Required work: Only the lines with "article" in the entries below belong in the answer; please copy them.
#### Source material
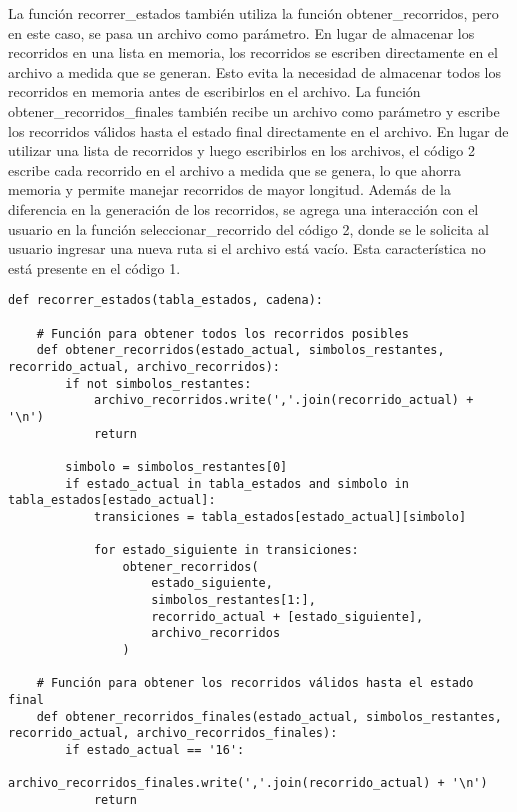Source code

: \begin{enumerate}
\begin{enumerate}
La función recorrer\_estados también utiliza la función obtener\_recorridos, pero en este caso, se pasa un archivo como parámetro. En lugar de almacenar los recorridos en una lista en memoria, los recorridos se escriben directamente en el archivo a medida que se generan. Esto evita la necesidad de almacenar todos los recorridos en memoria antes de escribirlos en el archivo.\newline
La función obtener\_recorridos\_finales también recibe un archivo como parámetro y escribe los recorridos válidos hasta el estado final directamente en el archivo.
En lugar de utilizar una lista de recorridos y luego escribirlos en los archivos, el código 2 escribe cada recorrido en el archivo a medida que se genera, lo que ahorra memoria y permite manejar recorridos de mayor longitud.\newline
Además de la diferencia en la generación de los recorridos, se agrega una interacción con el usuario en la función seleccionar\_recorrido del código 2, donde se le solicita al usuario ingresar una nueva ruta si el archivo está vacío. Esta característica no está presente en el código 1.\newline




    
\end{enumerate}
\begin{lstlisting}
def recorrer_estados(tabla_estados, cadena):
    
    # Función para obtener todos los recorridos posibles
    def obtener_recorridos(estado_actual, simbolos_restantes, recorrido_actual, archivo_recorridos):
        if not simbolos_restantes:
            archivo_recorridos.write(','.join(recorrido_actual) + '\n')
            return

        simbolo = simbolos_restantes[0]
        if estado_actual in tabla_estados and simbolo in tabla_estados[estado_actual]:
            transiciones = tabla_estados[estado_actual][simbolo]

            for estado_siguiente in transiciones:
                obtener_recorridos(
                    estado_siguiente,
                    simbolos_restantes[1:],
                    recorrido_actual + [estado_siguiente],
                    archivo_recorridos
                )

    # Función para obtener los recorridos válidos hasta el estado final
    def obtener_recorridos_finales(estado_actual, simbolos_restantes, recorrido_actual, archivo_recorridos_finales):
        if estado_actual == '16':
            archivo_recorridos_finales.write(','.join(recorrido_actual) + '\n')
            return


\end{lstlisting}
\end{enumerate}
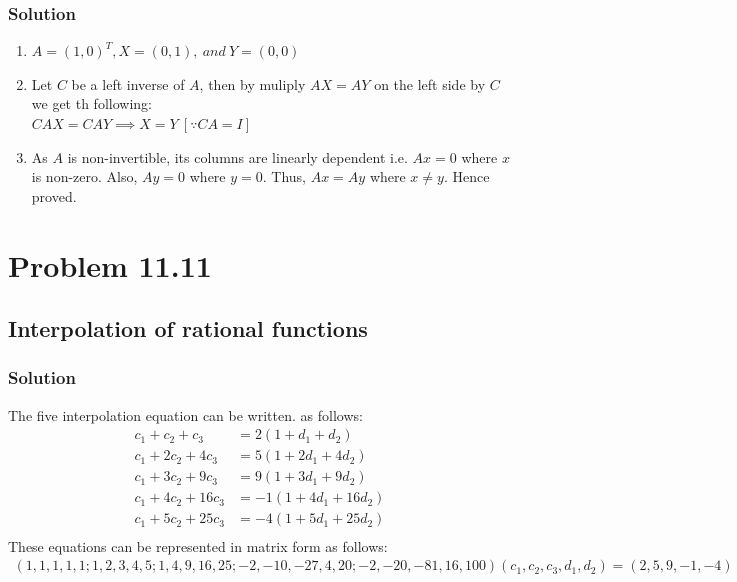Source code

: \documentclass{article}
\begin{document}
\subsubsection*{Solution}
\begin{enumerate}[label=\alph*]
    \item $A = (1,0)^T,X = (0,1),\ and\ Y = (0,0)$
    \item Let $C$ be a left inverse of $A$, then by muliply $AX = AY$ on the left side by $C$ we get th following:\\ 
    $CAX = CAY \implies X = Y\ [\because CA = I]$ 
    \item As $A$ is non-invertible, its columns are linearly dependent i.e. $Ax = 0$ where $x$ is non-zero. Also, $Ay = 0$ where $y=0$. Thus, $Ax = Ay$ where $x\neq y$. Hence proved.
\end{enumerate}
\section*{Problem 11.11}
\subsection*{Interpolation of rational functions}
\subsubsection*{Solution}
The five interpolation equation can be written. as follows: 
    \begin{align*}
        c_1 + c_2 + c_3 & = 2(1 + d_1 + d_2)\\
        c_1 + 2c_2 + 4c_3 & = 5(1 + 2d_1 + 4d_2)\\
        c_1 + 3c_2 + 9c_3 & = 9(1 + 3d_1 + 9d_2)\\
        c_1 + 4c_2 + 16c_3 & = -1(1 + 4d_1 + 16d_2)\\
        c_1 + 5c_2 + 25c_3 & = -4(1 + 5d_1 + 25d_2)\\
    \end{align*}
These equations can be represented in matrix form as follows:
\begin{align*}
(1,1,1,1,1;1,2,3,4,5;1,4,9,16,25;-2,-10,-27,4,20;-2,-20,-81,16,100)(c_1,c_2,c_3,d_1,d_2) = (2,5,9,-1,-4)
\end{align*}
\end{document}
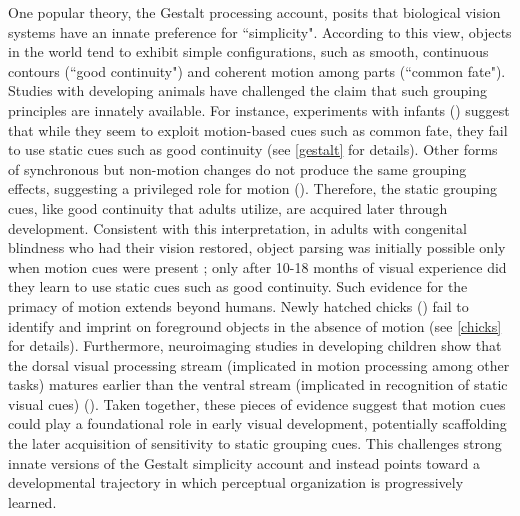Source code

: \documentclass[10pt,letterpaper]{article}
\begin{document}
One popular theory, the Gestalt processing account, posits that biological vision systems have an innate preference for ``simplicity". According to this view, objects in the world tend to exhibit simple configurations, such as smooth, continuous contours (``good continuity") and coherent motion among parts (``common fate"). Studies with developing animals have challenged the claim that such grouping principles are innately available. For instance, experiments with infants (\cite{kellman1983perception}) suggest that while they seem to exploit motion-based cues such as common fate, they fail to use static cues such as good continuity (see \ref{gestalt} for details). Other forms of synchronous but non-motion changes do not produce the same grouping effects, suggesting a privileged role for motion (\cite{jusczyk1999synchronous}). Therefore, the static grouping cues, like good continuity that adults utilize, are acquired later through development. Consistent with this interpretation, in adults with congenital blindness who had their vision restored, object parsing was initially possible only when motion cues were present \cite{ostrovsky2009visual}; only after 10-18 months of visual experience did they learn to use static cues such as good continuity. Such evidence for the primacy of motion extends beyond humans. Newly hatched chicks (\cite{wood2021one}) fail to identify and imprint on foreground objects in the absence of motion (see \ref{chicks} for details). Furthermore, neuroimaging studies in developing children show that the dorsal visual processing stream (implicated in motion processing among other tasks) matures earlier than the ventral stream (implicated in recognition of static visual cues) (\cite{ciesielski2019maturational}). Taken together, these pieces of evidence suggest that motion cues could play a foundational role in early visual development, potentially scaffolding the later acquisition of sensitivity to static grouping cues. This challenges strong innate versions of the Gestalt simplicity account and instead points toward a developmental trajectory in which perceptual organization is progressively learned.
\end{document}
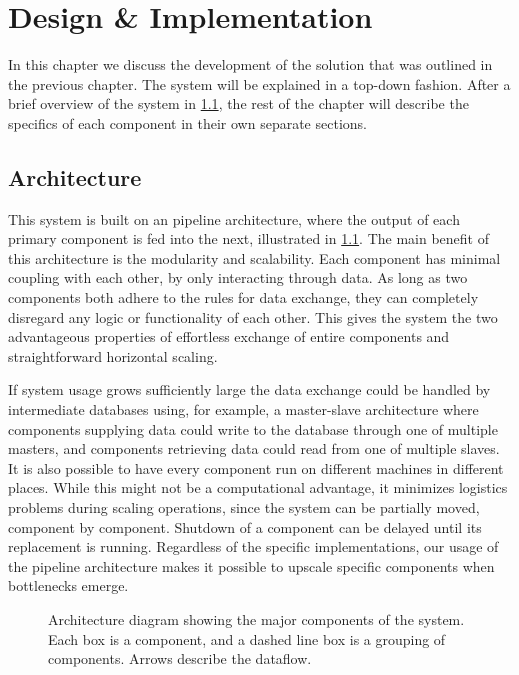 \chapter{Design \& Implementation}\label{chap:design}
In this chapter we discuss the development of the solution that was outlined in the previous chapter. The system will be explained in a top-down fashion. After a brief overview of the system in \cref{sec:design_overview}, the rest of the chapter will describe the specifics of each component in their own separate sections.

\section{Architecture}\label{sec:design_overview}
This system is built on an pipeline architecture, where the output of each primary component is fed into the next, illustrated in \cref{fig:system-overview}. The main benefit of this architecture is the modularity and scalability. Each component has minimal coupling with each other, by only interacting through data. As long as two components both adhere to the rules for data exchange, they can completely disregard any logic or functionality of each other. This gives the system the two advantageous properties of effortless exchange of entire components and straightforward horizontal scaling.

If system usage grows sufficiently large the data exchange could be handled by intermediate databases using, for example, a master-slave architecture where components supplying data could write to the database through one of multiple masters, and components retrieving data could read from one of multiple slaves. It is also possible to have every component run on different machines in different places. While this might not be a computational advantage, it minimizes logistics problems during scaling operations, since the system can be partially moved, component by component. Shutdown of a component can be delayed until its replacement is running. Regardless of the specific implementations, our usage of the pipeline architecture makes it possible to upscale specific components when bottlenecks emerge.

\begin{figure}[tb]%
  \centering
  
\caption[Architecture diagram showing the major components of the system]{Architecture diagram showing the major components of the system. Each box is a component, and a dashed line box is a grouping of components. Arrows describe the dataflow.}%
\label{fig:system-overview}%
\end{figure}

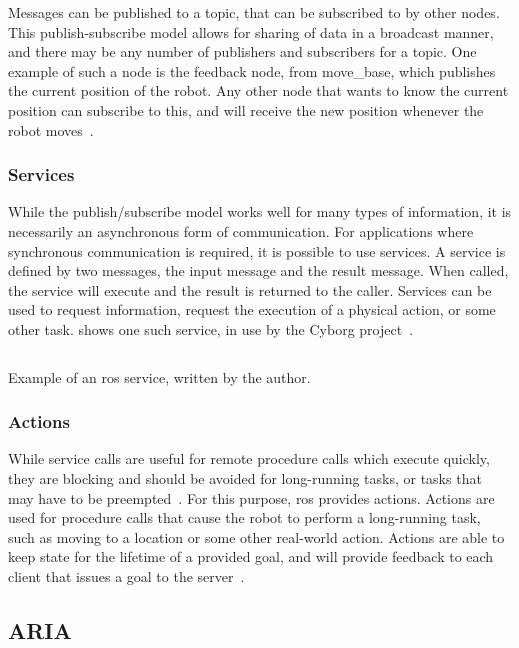 \documentclass[\rootfolder/main.tex]{subfiles}
\begin{document}
Messages can be published to a topic, that can be subscribed to by other nodes.
This publish-subscribe model allows for sharing of data in a broadcast manner, and there may be any number of publishers and subscribers for a topic.
One example of such a node is the feedback node, from move\_base, which publishes the current position of the robot.
Any other node that wants to know the current position can subscribe to this, and will receive the new position whenever the robot moves~\cite{Quigley2009}.

\subsubsection{Services}

While the publish/subscribe model works well for many types of information, it is necessarily an asynchronous form of communication.
For applications where synchronous communication is required, it is possible to use services.
A service is defined by two messages, the input message and the result message.
When called, the service will execute and the result is returned to the caller.
Services can be used to request information, request the execution of a physical action, or some other task.
 shows one such service, in use by the Cyborg project~\cite{Quigley2009}.

\begin{listing}
    \inputminted{python}{\rootfolder/Chapters/Chapter2/Listings/distance_to_goal.py}
    \caption{Example of an \acrshort{ros} service, written by the author.}
    \label{lst:ros_service}
\end{listing}

\subsubsection{Actions}

While service calls are useful for remote procedure calls which execute quickly, they are blocking and should be avoided for long-running tasks, or tasks that may have to be preempted~\cite{ROS}.
For this purpose, \acrshort{ros} provides actions.
Actions are used for procedure calls that cause the robot to perform a long-running task, such as moving to a location or some other real-world action.
Actions are able to keep state for the lifetime of a provided goal, and will provide feedback to each client that issues a goal to the server~\cite{Quigley2009}.

\subsection{ARIA}
\end{document}

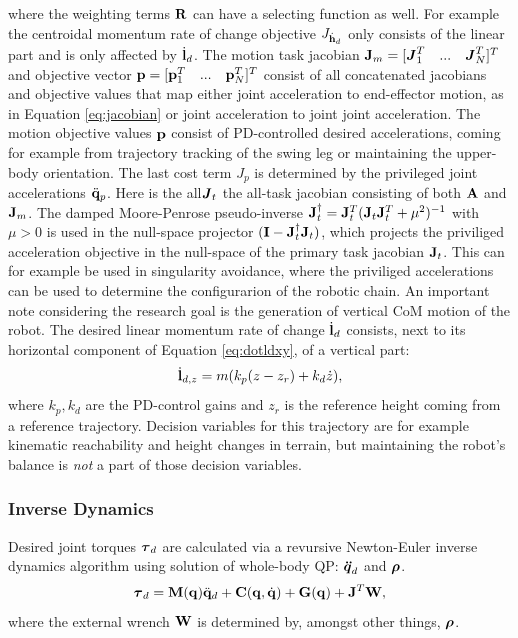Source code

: where the weighting terms $\mathbf{R}$ can have a selecting function as well. For example the centroidal momentum rate of change objective $J_{\dot{\mathbf{h}}_d}$ only consists of the linear part and is only affected by $\dot{\mathbf{l}}_d$. The motion task jacobian $\mathbf{J}_m = [\boldsymbol{J}_1^T\quad...\quad\boldsymbol{J}_N^T]^T$ and objective vector $\mathbf{p} = [\mathbf{p}_1^T\quad...\quad\mathbf{p}_N^T]^T$ consist of all concatenated jacobians and objective values that map either joint acceleration to end-effector motion, as in Equation \eqref{eq:jacobian} or joint acceleration to joint joint acceleration. The motion objective values $\mathbf{p}$ consist of PD-controlled desired accelerations, coming for example from trajectory tracking of the swing leg or maintaining the upper-body orientation. The last cost term $J_p$ is determined by the privileged joint accelerations $\ddot{\mathbf{q}}_p$. Here is the all$\boldsymbol{J}_t$ the all-task jacobian consisting of both $\mathbf{A}$ and $\mathbf{J}_m$. The damped Moore-Penrose pseudo-inverse  $\mathbf{J}_t^{\dagger} = \mathbf{J}_t^T(\mathbf{J}_t\mathbf{J}_t^T +\mu^2)^{-1}$ with $\mu>0$ is used in the null-space projector $(\mathbf{I} - \mathbf{J}_t^{\dagger}\mathbf{J}_t)$, which projects the priviliged acceleration objective in the null-space of the primary task jacobian $\mathbf{J}_t$. This can for example be used in singularity avoidance, where the priviliged accelerations can be used to determine the configurarion of the robotic chain.  
\paraskip
An important note considering the research goal is the generation of vertical \ac{CoM} motion of the robot. The desired linear momentum rate of change $\dot{\mathbf{l}}_d$ consists, next to its horizontal component of Equation \eqref{eq:dotldxy}, of a vertical part:
\begin{equation}
\dot{\mathbf{l}}_{d,z} =m(k_p(z-z_r) + k_d\dot{z}), 
\end{equation}
where $k_p, k_d$ are the PD-control gains and $z_r$ is the reference height coming from a reference trajectory. Decision variables for this trajectory are for example kinematic reachability and height changes in terrain, but maintaining the robot's balance is \textit{not } a part of those decision variables.


\subsubsection{Inverse Dynamics}
Desired joint torques $\boldsymbol{\tau}_d$ are calculated via a revursive Newton-Euler inverse dynamics algorithm using solution of whole-body \ac{QP}: $\boldsymbol{\ddot{q}}_d$ and $\boldsymbol{\rho}$.
\begin{equation}
    \boldsymbol{\tau}_d = \mathbf{M}(\mathbf{q})\ddot{\mathbf{q}}_d + \mathbf{C}(\mathbf{q},\dot{\mathbf{q}}) + \mathbf{G}(\mathbf{q}) + \mathbf{J}^T \mathbf{W},
\end{equation}
where the external wrench $\mathbf{W}$ is determined by, amongst other things, $\boldsymbol{\rho}$.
########
Result below:
: \documentclass{article}
: \documentclass[10pt,letterpaper]{article}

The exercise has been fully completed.